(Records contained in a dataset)
···

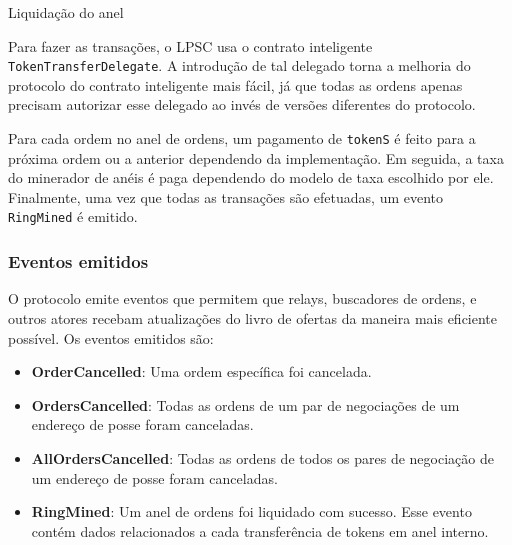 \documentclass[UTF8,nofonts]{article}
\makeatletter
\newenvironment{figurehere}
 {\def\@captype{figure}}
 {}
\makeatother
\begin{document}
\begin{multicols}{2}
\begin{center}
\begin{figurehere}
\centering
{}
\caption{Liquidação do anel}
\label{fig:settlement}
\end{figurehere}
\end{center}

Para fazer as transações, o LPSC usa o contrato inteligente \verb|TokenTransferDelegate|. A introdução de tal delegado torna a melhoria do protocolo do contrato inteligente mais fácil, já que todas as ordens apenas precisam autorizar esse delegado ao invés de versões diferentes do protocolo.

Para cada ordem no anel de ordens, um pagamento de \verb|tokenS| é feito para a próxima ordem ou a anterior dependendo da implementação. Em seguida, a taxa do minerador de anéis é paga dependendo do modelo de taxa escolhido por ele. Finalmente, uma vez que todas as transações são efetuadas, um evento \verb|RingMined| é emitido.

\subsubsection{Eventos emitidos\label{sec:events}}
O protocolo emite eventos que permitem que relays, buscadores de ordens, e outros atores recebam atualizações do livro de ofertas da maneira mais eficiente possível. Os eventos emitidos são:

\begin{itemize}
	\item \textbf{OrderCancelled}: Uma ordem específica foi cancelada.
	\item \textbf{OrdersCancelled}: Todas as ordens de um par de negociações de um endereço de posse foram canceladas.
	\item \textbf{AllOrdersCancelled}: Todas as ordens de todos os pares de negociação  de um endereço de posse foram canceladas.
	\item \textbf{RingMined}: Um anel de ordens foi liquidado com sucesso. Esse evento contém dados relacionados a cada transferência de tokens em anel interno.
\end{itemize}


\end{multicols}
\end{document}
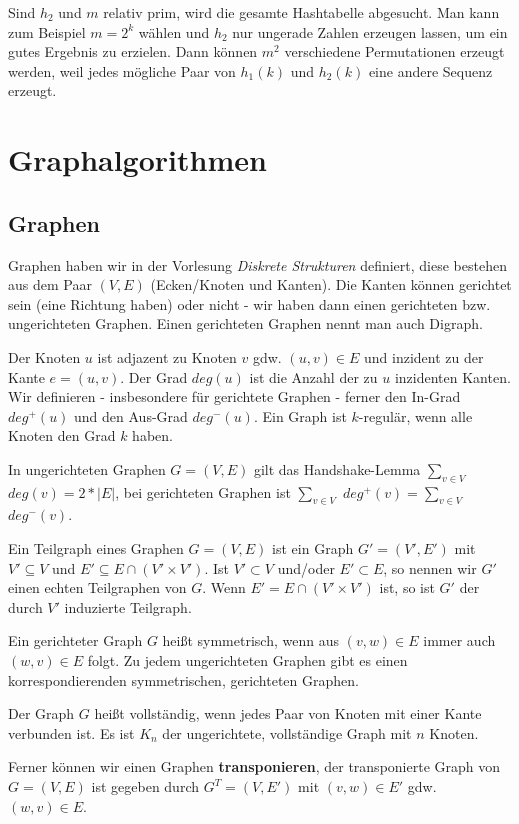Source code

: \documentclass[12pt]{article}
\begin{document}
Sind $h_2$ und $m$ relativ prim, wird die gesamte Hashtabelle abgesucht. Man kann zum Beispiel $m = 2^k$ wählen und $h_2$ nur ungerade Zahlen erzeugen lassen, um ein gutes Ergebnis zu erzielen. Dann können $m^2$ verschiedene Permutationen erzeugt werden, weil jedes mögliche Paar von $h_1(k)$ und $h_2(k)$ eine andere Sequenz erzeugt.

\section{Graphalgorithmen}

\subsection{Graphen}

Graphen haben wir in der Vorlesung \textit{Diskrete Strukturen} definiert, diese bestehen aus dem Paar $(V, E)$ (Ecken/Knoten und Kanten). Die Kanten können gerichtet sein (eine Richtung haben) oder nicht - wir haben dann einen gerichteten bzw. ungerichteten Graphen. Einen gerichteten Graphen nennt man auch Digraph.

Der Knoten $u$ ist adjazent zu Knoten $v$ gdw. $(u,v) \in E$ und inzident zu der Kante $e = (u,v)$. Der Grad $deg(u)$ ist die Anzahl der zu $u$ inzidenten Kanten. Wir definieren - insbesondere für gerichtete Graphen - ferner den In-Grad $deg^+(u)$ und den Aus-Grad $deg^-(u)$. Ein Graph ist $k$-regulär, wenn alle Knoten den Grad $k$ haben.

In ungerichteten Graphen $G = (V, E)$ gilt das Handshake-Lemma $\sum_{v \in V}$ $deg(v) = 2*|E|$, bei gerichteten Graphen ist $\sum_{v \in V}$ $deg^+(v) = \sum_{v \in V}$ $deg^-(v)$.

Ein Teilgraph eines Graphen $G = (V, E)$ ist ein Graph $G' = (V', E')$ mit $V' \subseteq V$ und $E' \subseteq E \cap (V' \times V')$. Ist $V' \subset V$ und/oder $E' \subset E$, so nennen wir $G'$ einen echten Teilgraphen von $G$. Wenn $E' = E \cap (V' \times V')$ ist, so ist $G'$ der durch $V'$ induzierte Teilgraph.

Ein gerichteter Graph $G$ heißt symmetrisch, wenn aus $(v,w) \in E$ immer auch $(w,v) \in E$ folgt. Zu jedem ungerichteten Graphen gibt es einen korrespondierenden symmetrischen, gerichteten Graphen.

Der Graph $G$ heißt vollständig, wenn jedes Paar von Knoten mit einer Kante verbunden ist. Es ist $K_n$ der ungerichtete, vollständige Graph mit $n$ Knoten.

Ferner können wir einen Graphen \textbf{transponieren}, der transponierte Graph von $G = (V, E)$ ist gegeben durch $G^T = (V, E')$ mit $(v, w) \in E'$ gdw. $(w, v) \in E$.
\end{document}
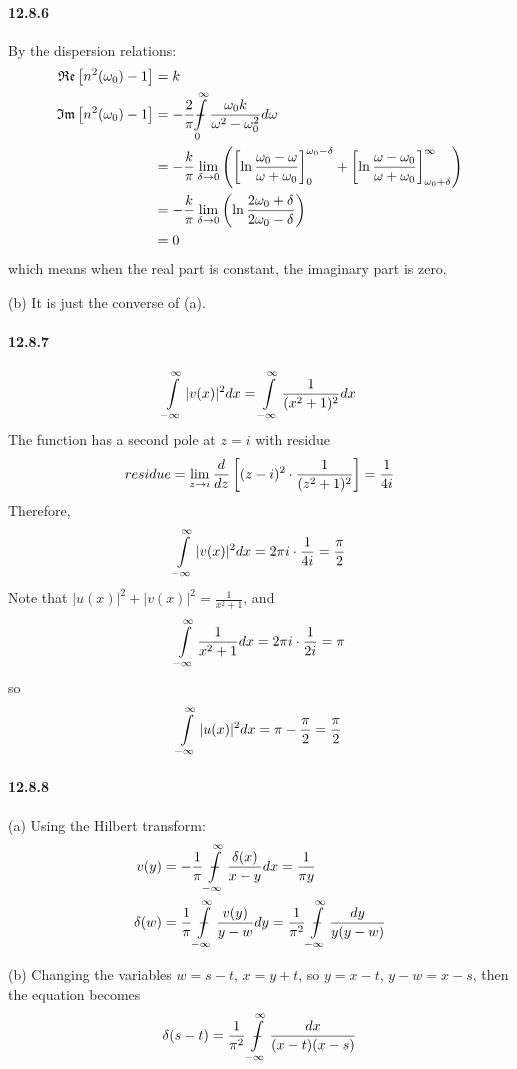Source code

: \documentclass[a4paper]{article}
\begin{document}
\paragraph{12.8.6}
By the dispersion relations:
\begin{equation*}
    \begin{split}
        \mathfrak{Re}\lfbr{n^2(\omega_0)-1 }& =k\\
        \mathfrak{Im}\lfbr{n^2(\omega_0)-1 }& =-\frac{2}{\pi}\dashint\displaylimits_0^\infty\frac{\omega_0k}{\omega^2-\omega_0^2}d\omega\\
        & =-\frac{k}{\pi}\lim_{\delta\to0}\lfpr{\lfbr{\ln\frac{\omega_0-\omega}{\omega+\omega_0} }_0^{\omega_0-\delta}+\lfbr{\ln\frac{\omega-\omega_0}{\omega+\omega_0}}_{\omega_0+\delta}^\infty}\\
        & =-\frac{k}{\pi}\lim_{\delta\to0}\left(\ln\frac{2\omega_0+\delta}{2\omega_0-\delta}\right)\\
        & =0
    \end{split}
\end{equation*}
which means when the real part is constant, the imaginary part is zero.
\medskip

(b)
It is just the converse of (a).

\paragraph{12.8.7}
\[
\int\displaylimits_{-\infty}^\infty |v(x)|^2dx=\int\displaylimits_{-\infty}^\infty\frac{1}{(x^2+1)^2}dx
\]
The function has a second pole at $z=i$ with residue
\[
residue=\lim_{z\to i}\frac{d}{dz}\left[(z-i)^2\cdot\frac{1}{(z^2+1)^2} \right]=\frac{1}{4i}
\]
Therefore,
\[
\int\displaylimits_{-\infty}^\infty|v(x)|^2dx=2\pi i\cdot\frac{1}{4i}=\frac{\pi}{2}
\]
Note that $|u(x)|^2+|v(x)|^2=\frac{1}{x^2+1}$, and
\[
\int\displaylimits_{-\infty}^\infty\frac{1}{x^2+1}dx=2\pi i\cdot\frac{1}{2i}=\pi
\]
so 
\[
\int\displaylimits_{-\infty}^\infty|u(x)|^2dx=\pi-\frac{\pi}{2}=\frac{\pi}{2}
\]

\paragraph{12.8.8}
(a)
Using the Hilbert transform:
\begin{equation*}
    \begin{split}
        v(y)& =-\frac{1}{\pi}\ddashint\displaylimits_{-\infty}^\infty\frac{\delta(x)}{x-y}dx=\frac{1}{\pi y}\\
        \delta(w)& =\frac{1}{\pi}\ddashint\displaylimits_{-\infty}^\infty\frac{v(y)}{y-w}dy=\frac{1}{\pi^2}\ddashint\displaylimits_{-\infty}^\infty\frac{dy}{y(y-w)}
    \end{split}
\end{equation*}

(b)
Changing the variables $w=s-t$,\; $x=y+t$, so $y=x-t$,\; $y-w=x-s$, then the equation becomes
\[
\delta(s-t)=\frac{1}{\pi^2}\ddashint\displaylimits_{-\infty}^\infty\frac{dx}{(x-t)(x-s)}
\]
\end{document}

···

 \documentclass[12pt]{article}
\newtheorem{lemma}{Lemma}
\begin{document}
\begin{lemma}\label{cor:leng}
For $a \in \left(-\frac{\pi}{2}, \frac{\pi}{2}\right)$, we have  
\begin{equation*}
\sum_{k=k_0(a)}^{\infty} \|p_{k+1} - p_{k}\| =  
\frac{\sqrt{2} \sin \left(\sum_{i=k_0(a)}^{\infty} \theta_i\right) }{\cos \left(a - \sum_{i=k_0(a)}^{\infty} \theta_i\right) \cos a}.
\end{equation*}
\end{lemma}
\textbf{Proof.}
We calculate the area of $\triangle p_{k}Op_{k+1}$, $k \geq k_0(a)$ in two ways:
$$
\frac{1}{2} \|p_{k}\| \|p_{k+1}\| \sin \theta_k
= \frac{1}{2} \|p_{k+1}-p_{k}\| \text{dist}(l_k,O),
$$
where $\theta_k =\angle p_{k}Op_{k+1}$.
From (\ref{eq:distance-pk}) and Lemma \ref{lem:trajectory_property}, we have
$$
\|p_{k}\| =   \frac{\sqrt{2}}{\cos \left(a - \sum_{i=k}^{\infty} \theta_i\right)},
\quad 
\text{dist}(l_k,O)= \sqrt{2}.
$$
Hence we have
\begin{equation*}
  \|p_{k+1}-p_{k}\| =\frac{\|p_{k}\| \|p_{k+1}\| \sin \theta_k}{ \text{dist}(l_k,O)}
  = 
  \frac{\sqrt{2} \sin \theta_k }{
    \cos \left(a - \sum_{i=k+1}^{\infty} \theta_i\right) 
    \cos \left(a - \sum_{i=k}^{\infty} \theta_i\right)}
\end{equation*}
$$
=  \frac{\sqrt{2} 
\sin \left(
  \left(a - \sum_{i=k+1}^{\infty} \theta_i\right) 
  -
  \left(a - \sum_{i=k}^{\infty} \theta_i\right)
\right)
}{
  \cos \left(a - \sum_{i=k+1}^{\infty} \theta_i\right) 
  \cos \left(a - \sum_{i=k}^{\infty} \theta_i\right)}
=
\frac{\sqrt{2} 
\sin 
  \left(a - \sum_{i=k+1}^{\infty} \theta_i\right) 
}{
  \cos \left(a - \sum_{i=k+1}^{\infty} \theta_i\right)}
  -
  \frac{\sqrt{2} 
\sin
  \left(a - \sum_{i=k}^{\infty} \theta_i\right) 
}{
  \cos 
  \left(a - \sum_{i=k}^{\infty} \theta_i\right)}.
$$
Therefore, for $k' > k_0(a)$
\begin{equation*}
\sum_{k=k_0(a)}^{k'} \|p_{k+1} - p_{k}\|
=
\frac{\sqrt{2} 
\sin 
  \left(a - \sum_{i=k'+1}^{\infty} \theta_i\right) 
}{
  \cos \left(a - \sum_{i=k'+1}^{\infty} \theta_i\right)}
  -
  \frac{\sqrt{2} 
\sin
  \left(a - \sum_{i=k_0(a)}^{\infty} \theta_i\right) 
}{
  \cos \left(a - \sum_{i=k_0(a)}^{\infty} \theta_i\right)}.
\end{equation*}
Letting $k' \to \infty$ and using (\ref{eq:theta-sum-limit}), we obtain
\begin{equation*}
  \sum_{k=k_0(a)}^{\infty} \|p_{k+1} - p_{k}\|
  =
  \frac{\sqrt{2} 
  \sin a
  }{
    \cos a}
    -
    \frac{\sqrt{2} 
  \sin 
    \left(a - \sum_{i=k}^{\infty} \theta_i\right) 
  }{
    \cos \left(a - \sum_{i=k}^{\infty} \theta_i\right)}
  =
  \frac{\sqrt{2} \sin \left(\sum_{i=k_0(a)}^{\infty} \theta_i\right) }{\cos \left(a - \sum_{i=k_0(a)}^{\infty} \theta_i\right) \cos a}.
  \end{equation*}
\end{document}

···

- [WHAT IS EXPECTED] How many of the lines above contain the string "heißt"? Give the count alone.

- [EXERCISE RESULT] 2